Would you output all the lines below precisely as they stand, leaving each picture out?

**Input material:**
_ _ _ _ _
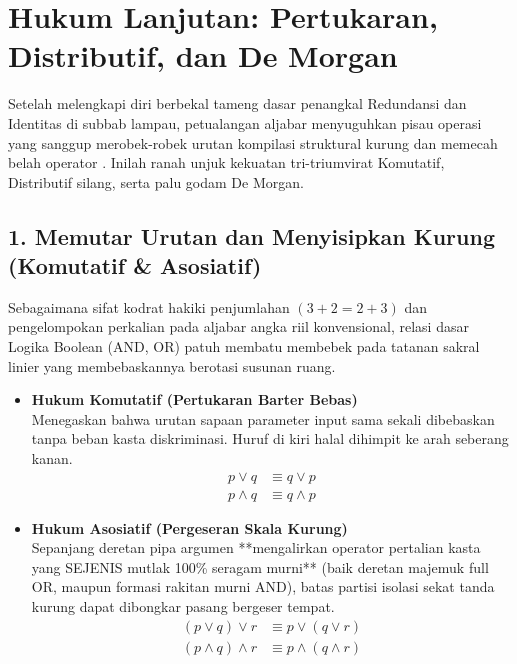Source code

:\section{Hukum Lanjutan: Pertukaran, Distributif, dan De Morgan}

Setelah melengkapi diri berbekal tameng dasar penangkal Redundansi dan Identitas di subbab lampau, petualangan aljabar menyuguhkan pisau operasi yang sanggup merobek-robek urutan kompilasi struktural kurung dan memecah belah operator \cite{rosen2019}. Inilah ranah unjuk kekuatan tri-triumvirat Komutatif, Distributif silang, serta palu godam De Morgan.

\subsection{1. Memutar Urutan dan Menyisipkan Kurung (Komutatif \& Asosiatif)}

Sebagaimana sifat kodrat hakiki penjumlahan $(3+2 = 2+3)$ dan pengelompokan perkalian pada aljabar angka riil konvensional, relasi dasar Logika Boolean (AND, OR) patuh membatu membebek pada tatanan sakral linier yang membebaskannya berotasi susunan ruang.

\begin{itemize}
    \item \textbf{Hukum Komutatif (Pertukaran Barter Bebas)} \\
    Menegaskan bahwa urutan sapaan parameter input sama sekali dibebaskan tanpa beban kasta diskriminasi. Huruf di kiri halal dihimpit ke arah seberang kanan.
    \begin{align*}
        p \vee q &\equiv q \vee p \\
        p \wedge q &\equiv q \wedge p 
    \end{align*}

    \item \textbf{Hukum Asosiatif (Pergeseran Skala Kurung)} \\
    Sepanjang deretan pipa argumen **mengalirkan operator pertalian kasta yang SEJENIS mutlak 100\% seragam murni** (baik deretan majemuk full OR, maupun formasi rakitan murni AND), batas partisi isolasi sekat tanda kurung dapat dibongkar pasang bergeser tempat.
    \begin{align*}
        (p \vee q) \vee r &\equiv p \vee (q \vee r) \\
        (p \wedge q) \wedge r &\equiv p \wedge (q \wedge r) 
    \end{align*}
\end{itemize}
_ _ _ _ _
**Your response:**
Source code

:\section{Hukum Lanjutan: Pertukaran, Distributif, dan De Morgan}

Setelah melengkapi diri berbekal tameng dasar penangkal Redundansi dan Identitas di subbab lampau, petualangan aljabar menyuguhkan pisau operasi yang sanggup merobek-robek urutan kompilasi struktural kurung dan memecah belah operator \cite{rosen2019}. Inilah ranah unjuk kekuatan tri-triumvirat Komutatif, Distributif silang, serta palu godam De Morgan.

\subsection{1. Memutar Urutan dan Menyisipkan Kurung (Komutatif \& Asosiatif)}

Sebagaimana sifat kodrat hakiki penjumlahan $(3+2 = 2+3)$ dan pengelompokan perkalian pada aljabar angka riil konvensional, relasi dasar Logika Boolean (AND, OR) patuh membatu membebek pada tatanan sakral linier yang membebaskannya berotasi susunan ruang.

\begin{itemize}
    \item \textbf{Hukum Komutatif (Pertukaran Barter Bebas)} \\
    Menegaskan bahwa urutan sapaan parameter input sama sekali dibebaskan tanpa beban kasta diskriminasi. Huruf di kiri halal dihimpit ke arah seberang kanan.
    \begin{align*}
        p \vee q &\equiv q \vee p \\
        p \wedge q &\equiv q \wedge p 
    \end{align*}

    \item \textbf{Hukum Asosiatif (Pergeseran Skala Kurung)} \\
    Sepanjang deretan pipa argumen **mengalirkan operator pertalian kasta yang SEJENIS mutlak 100\% seragam murni** (baik deretan majemuk full OR, maupun formasi rakitan murni AND), batas partisi isolasi sekat tanda kurung dapat dibongkar pasang bergeser tempat.
    \begin{align*}
        (p \vee q) \vee r &\equiv p \vee (q \vee r) \\
        (p \wedge q) \wedge r &\equiv p \wedge (q \wedge r) 
    \end{align*}
\end{itemize}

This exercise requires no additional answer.